Riley touched on changes in the developer ecosystem for SharePoint 2013, as well as improvements to the end-user experience (which he called “a massive leap in interacting with content and getting docs in and out of SharePoint”), and the sharing of content in SharePoint with other people in and out of the organization, using the Office suite tools to get that done.
He cited SkyDrive Pro, Microsoft’s enterprise answer to Dropbox, as “one of the biggest pluses to my productivity in SharePoint. SkyDrive Pro makes it drop-dead simple to get content into SharePoint.”
Riley demonstrated a new sync engine (based on the old Workplace engine) that enables users to copy documents from SkyDrive Pro into SharePoint with a drag-and-drop interface.
He also spoke about Yammer and how the new social tooling revolves around newsfeeds. “You can follow content or people, and when there’s an action on them, that populates the news feed,” he explained. Documents and videos can be previewed inline in the newsfeeds using the new Office Web Apps.

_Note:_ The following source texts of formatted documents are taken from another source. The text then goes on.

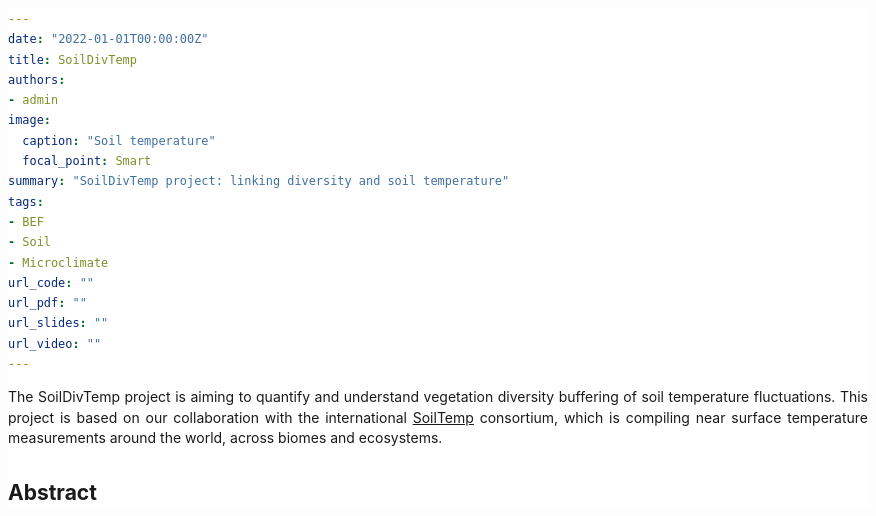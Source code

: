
 ```yaml
---
date: "2022-01-01T00:00:00Z"
title: SoilDivTemp
authors:
- admin 
image:
  caption: "Soil temperature"
  focal_point: Smart
summary: "SoilDivTemp project: linking diversity and soil temperature"
tags:
- BEF
- Soil
- Microclimate
url_code: ""
url_pdf: ""
url_slides: ""
url_video: ""
---
```


<style>
div {
  text-align: justify;
  text-justify: inter-word;
}

.column {
 float: left;
width: 50%;
}

.row:after {
  content: "";
  display: table;
  clear: both;
}
body {background-color: white;}

</style>

<div>
The SoilDivTemp project is aiming to quantify and understand vegetation diversity buffering of soil temperature fluctuations. This project is based on our collaboration with the international <a href="https://twitter.com/SoilTemp_proj">SoilTemp</a> consortium, which is compiling near surface temperature measurements around the world, across biomes and ecosystems.

## Abstract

Riley also said that SharePoint search and FAST Search have been merged into a single search engine that includes recommendations “to help you find things you didn’t know about.” Further, if the engine recognizes a search query term, it will return the results of the last search you made using that term.
“People search the same thing more than once,” Riley explained. “This will take you straight back to the document you used last.” And, new query rules allow you to tell search, for instance, that “deck” means PowerPoint, so it should only return results with a .pptx extension. Additional deep linking enables search to surface the specific slide inside PowerPoint that is most relevant to the query terms.
Riley also laid out a road map for Yammer. Today, he said, users can use the REST interfaces to weave social capabilities into CRM systems, for example. In the near future, Microsoft will add deeper connections to feeds, documents and identity, and down the road, connected experiences will combine social, collaboration, e-mail, instant messaging, voice and video.
For developers, SharePoint 2013 redefines how you develop on top of SharePoint, Riley said. “The days of full-trust code are over,” he declared. While noting you can still write code in that way for on-premise applications, the new app model that is disconnected from SharePoint enables developers to use any Web tools to create apps for SharePoint. “There is now a consistency in the development approach for [on-premise] and online apps,” he said.
Finally, Riley announced that Napa tools for Office—a Web-based version of Visual Studio—has also been recently made available for developers who want some additional power behind their Web applications.
With more than 1 billion users of Office, SharePoint or both, Riley said, “There’s an enormous market for developers to target.”